Exercise aim
Every entry is to be transcribed as it stands. Images stay out.

Records for the exercise
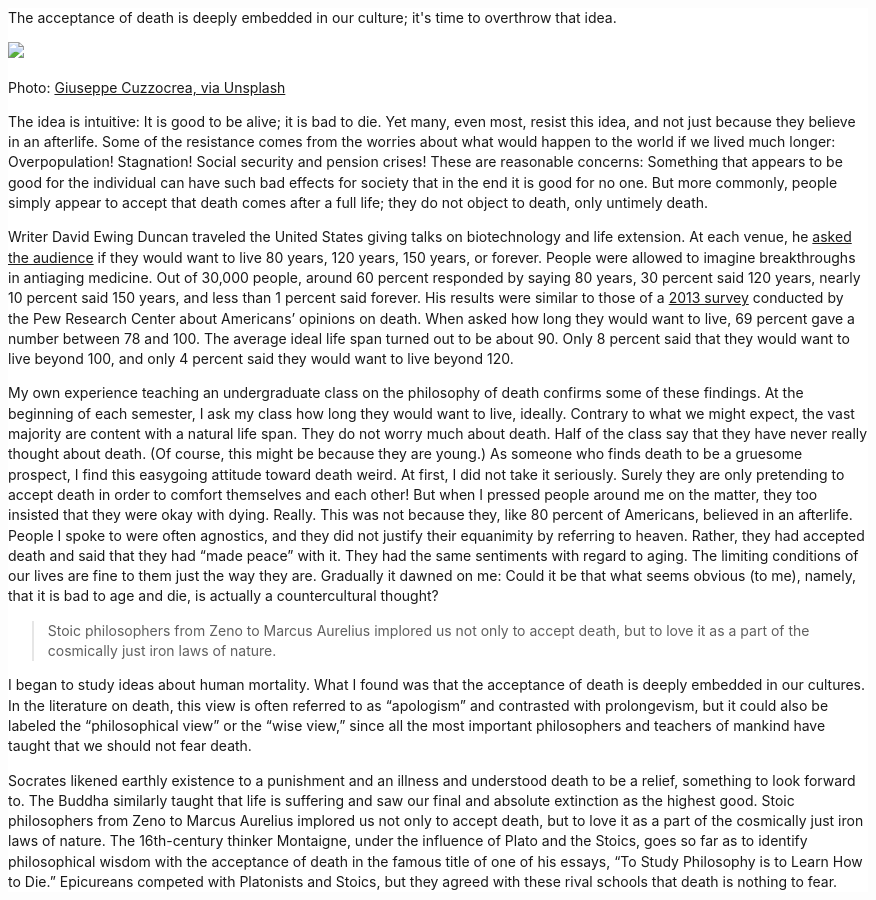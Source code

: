 The acceptance of death is deeply embedded in our culture; it's time to overthrow that idea.

![](https://thereader.mitpress.mit.edu/wp-content/uploads/2022/05/rotten-apples-700x420.jpg)

Photo: [Giuseppe Cuzzocrea, via Unsplash](https://web.archive.org/web/20220530204633/https://unsplash.com/photos/E5kBdpQ7kQw)

The idea is intuitive: It is good to be alive; it is bad to die. Yet many, even most, resist this idea, and not just because they believe in an afterlife. Some of the resistance comes from the worries about what would happen to the world if we lived much longer: Overpopulation! Stagnation! Social security and pension crises! These are reasonable concerns: Something that appears to be good for the individual can have such bad effects for society that in the end it is good for no one. But more commonly, people simply appear to accept that death comes after a full life; they do not object to death, only untimely death.

Writer David Ewing Duncan traveled the United States giving talks on biotechnology and life extension. At each venue, he [asked the audience](https://www.nytimes.com/2012/08/26/sunday-review/how-long-do-you-want-to-live.html) if they would want to live 80 years, 120 years, 150 years, or forever. People were allowed to imagine breakthroughs in antiaging medicine. Out of 30,000 people, around 60 percent responded by saying 80 years, 30 percent said 120 years, nearly 10 percent said 150 years, and less than 1 percent said forever. His results were similar to those of a [2013 survey](https://www.pewresearch.org/religion/dataset/survey-of-aging-and-longevity/) conducted by the Pew Research Center about Americans’ opinions on death. When asked how long they would want to live, 69 percent gave a number between 78 and 100. The average ideal life span turned out to be about 90. Only 8 percent said that they would want to live beyond 100, and only 4 percent said they would want to live beyond 120.

My own experience teaching an undergraduate class on the philosophy of death confirms some of these findings. At the beginning of each semester, I ask my class how long they would want to live, ideally. Contrary to what we might expect, the vast majority are content with a natural life span. They do not worry much about death. Half of the class say that they have never really thought about death. (Of course, this might be because they are young.) As someone who finds death to be a gruesome prospect, I find this easygoing attitude toward death weird. At first, I did not take it seriously. Surely they are only pretending to accept death in order to comfort themselves and each other! But when I pressed people around me on the matter, they too insisted that they were okay with dying. Really. This was not because they, like 80 percent of Americans, believed in an afterlife. People I spoke to were often agnostics, and they did not justify their equanimity by referring to heaven. Rather, they had accepted death and said that they had “made peace” with it. They had the same sentiments with regard to aging. The limiting conditions of our lives are fine to them just the way they are. Gradually it dawned on me: Could it be that what seems obvious (to me), namely, that it is bad to age and die, is actually a countercultural thought?

> Stoic philosophers from Zeno to Marcus Aurelius implored us not only to accept death, but to love it as a part of the cosmically just iron laws of nature.

I began to study ideas about human mortality. What I found was that the acceptance of death is deeply embedded in our cultures. In the literature on death, this view is often referred to as “apologism” and contrasted with prolongevism, but it could also be labeled the “philosophical view” or the “wise view,” since all the most important philosophers and teachers of mankind have taught that we should not fear death.

Socrates likened earthly existence to a punishment and an illness and understood death to be a relief, something to look forward to. The Buddha similarly taught that life is suffering and saw our final and absolute extinction as the highest good. Stoic philosophers from Zeno to Marcus Aurelius implored us not only to accept death, but to love it as a part of the cosmically just iron laws of nature. The 16th-century thinker Montaigne, under the influence of Plato and the Stoics, goes so far as to identify philosophical wisdom with the acceptance of death in the famous title of one of his essays, “To Study Philosophy is to Learn How to Die.” Epicureans competed with Platonists and Stoics, but they agreed with these rival schools that death is nothing to fear.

Answer to this problem
Source code

: The acceptance of death is deeply embedded in our culture; it's time to overthrow that idea.

![](https://thereader.mitpress.mit.edu/wp-content/uploads/2022/05/rotten-apples-700x420.jpg)

Photo: [Giuseppe Cuzzocrea, via Unsplash](https://web.archive.org/web/20220530204633/https://unsplash.com/photos/E5kBdpQ7kQw)

The idea is intuitive: It is good to be alive; it is bad to die. Yet many, even most, resist this idea, and not just because they believe in an afterlife. Some of the resistance comes from the worries about what would happen to the world if we lived much longer: Overpopulation! Stagnation! Social security and pension crises! These are reasonable concerns: Something that appears to be good for the individual can have such bad effects for society that in the end it is good for no one. But more commonly, people simply appear to accept that death comes after a full life; they do not object to death, only untimely death.

Writer David Ewing Duncan traveled the United States giving talks on biotechnology and life extension. At each venue, he [asked the audience](https://www.nytimes.com/2012/08/26/sunday-review/how-long-do-you-want-to-live.html) if they would want to live 80 years, 120 years, 150 years, or forever. People were allowed to imagine breakthroughs in antiaging medicine. Out of 30,000 people, around 60 percent responded by saying 80 years, 30 percent said 120 years, nearly 10 percent said 150 years, and less than 1 percent said forever. His results were similar to those of a [2013 survey](https://www.pewresearch.org/religion/dataset/survey-of-aging-and-longevity/) conducted by the Pew Research Center about Americans’ opinions on death. When asked how long they would want to live, 69 percent gave a number between 78 and 100. The average ideal life span turned out to be about 90. Only 8 percent said that they would want to live beyond 100, and only 4 percent said they would want to live beyond 120.

My own experience teaching an undergraduate class on the philosophy of death confirms some of these findings. At the beginning of each semester, I ask my class how long they would want to live, ideally. Contrary to what we might expect, the vast majority are content with a natural life span. They do not worry much about death. Half of the class say that they have never really thought about death. (Of course, this might be because they are young.) As someone who finds death to be a gruesome prospect, I find this easygoing attitude toward death weird. At first, I did not take it seriously. Surely they are only pretending to accept death in order to comfort themselves and each other! But when I pressed people around me on the matter, they too insisted that they were okay with dying. Really. This was not because they, like 80 percent of Americans, believed in an afterlife. People I spoke to were often agnostics, and they did not justify their equanimity by referring to heaven. Rather, they had accepted death and said that they had “made peace” with it. They had the same sentiments with regard to aging. The limiting conditions of our lives are fine to them just the way they are. Gradually it dawned on me: Could it be that what seems obvious (to me), namely, that it is bad to age and die, is actually a countercultural thought?

> Stoic philosophers from Zeno to Marcus Aurelius implored us not only to accept death, but to love it as a part of the cosmically just iron laws of nature.

I began to study ideas about human mortality. What I found was that the acceptance of death is deeply embedded in our cultures. In the literature on death, this view is often referred to as “apologism” and contrasted with prolongevism, but it could also be labeled the “philosophical view” or the “wise view,” since all the most important philosophers and teachers of mankind have taught that we should not fear death.

Socrates likened earthly existence to a punishment and an illness and understood death to be a relief, something to look forward to. The Buddha similarly taught that life is suffering and saw our final and absolute extinction as the highest good. Stoic philosophers from Zeno to Marcus Aurelius implored us not only to accept death, but to love it as a part of the cosmically just iron laws of nature. The 16th-century thinker Montaigne, under the influence of Plato and the Stoics, goes so far as to identify philosophical wisdom with the acceptance of death in the famous title of one of his essays, “To Study Philosophy is to Learn How to Die.” Epicureans competed with Platonists and Stoics, but they agreed with these rival schools that death is nothing to fear.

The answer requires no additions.